3. POST to server (or WS event) with clientId as Idempotency-Key.
4. Server returns a server-side message id; update local message {state: "sent", serverId}.
5. On delivery/read receipts from recipient(s), update state.

The Idempotency-Key prevents duplicate messages on retry / reconnect.

4. Message list — virtualized infinite scroll

Threads can have thousands of messages.

  • Virtualize (react-window with anchor-from-bottom).
  • Cursor pagination — load older messages on scroll up; preserve scroll position when prepending.
  • Anchor at the bottom by default; "scroll to bottom" button when scrolled up and a new message arrives.

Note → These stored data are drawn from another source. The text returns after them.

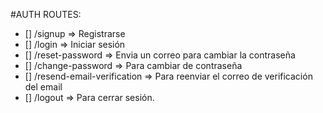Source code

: #AUTH ROUTES:
- [] /signup => Registrarse
- [] /login => Iniciar sesión
- [] /reset-password => Envia un correo para cambiar la contraseña
- [] /change-password => Para cambiar de contraseña
- [] /resend-email-verification => Para reenviar el correo de verificación del email
- [] /logout => Para cerrar sesión.

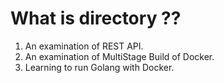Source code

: # What is directory ??

1. An examination of REST API.
2. An examination of MultiStage Build of Docker.
3. Learning to run Golang with Docker.
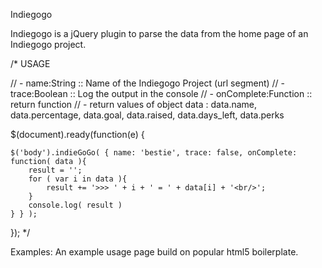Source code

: Indiegogo 

Indiegogo is a jQuery plugin to parse the data from the home page of an Indiegogo project.

/* USAGE

// - name:String :: Name of the Indiegogo Project (url segment)
// - trace:Boolean :: Log the output in the console
// - onComplete:Function :: return function
// - return values of object data : data.name, data.percentage, data.goal, data.raised, data.days_left, data.perks
									
$(document).ready(function(e) {
	
	$('body').indieGoGo( { name: 'bestie', trace: false, onComplete: function( data ){
		result = '';
		for ( var i in data ){
			result += '>>> ' + i + ' = ' + data[i] + '<br/>';
		}
		console.log( result )
	} } );

});
*/


Examples: An example usage page build on popular html5 boilerplate.
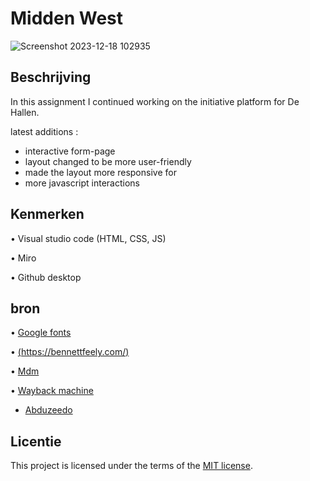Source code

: # Midden West 
![Screenshot 2023-12-18 102935](https://github.com/christoph3r3w/fix-the-flow-interactive-website/assets/144007933/9fbbbe67-ef24-44e7-80f2-804d3fcba91b)

## Beschrijving
In this assignment I continued working on the initiative platform for De Hallen. 

latest additions :
* interactive form-page
* layout changed to be more user-friendly
* made the layout more responsive for 
* more javascript interactions 


## Kenmerken
•	Visual studio code (HTML, CSS, JS)

•	Miro

•	Github desktop

## bron

•	[Google fonts](https://fonts.google.com/?classification=Display)

•	[(https://bennettfeely.com/)](https://bennettfeely.com/clippy/)

•	[Mdm ](https://developer.mozilla.org/en-US/docs/Web/CSS/:checked)

•	[Wayback machine](https://archive.org/)

* [Abduzeedo](https://abduzeedo.com/)



## Licentie

This project is licensed under the terms of the [MIT license](./LICENSE).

The "preserve scroll on prepend" detail is tricky:

  • Record scrollHeight before fetch.
  • After prepending older items, set scrollTop += (newScrollHeight - oldScrollHeight).
  • Or use overflow-anchor CSS.

5. Typing indicators

When the user types:

  • Throttle events to ~one per 2–3 seconds (don't spam).
  • Send "typing" event with TTL.
  • Recipient shows "Anya is typing..." until TTL or a "stopped typing" event.

6. Presence

  • Heartbeat every 30s while WS is open → online.
  • Last seen persists when offline.
  • Show presence sparingly (privacy + accuracy concerns).

7. Attachments

  • Upload to object storage (S3) via pre-signed URL — separate from the chat WS.
  • Attachment in message references the uploaded id; recipient fetches lazily.
  • Progress indicator during upload; failed uploads retry separately.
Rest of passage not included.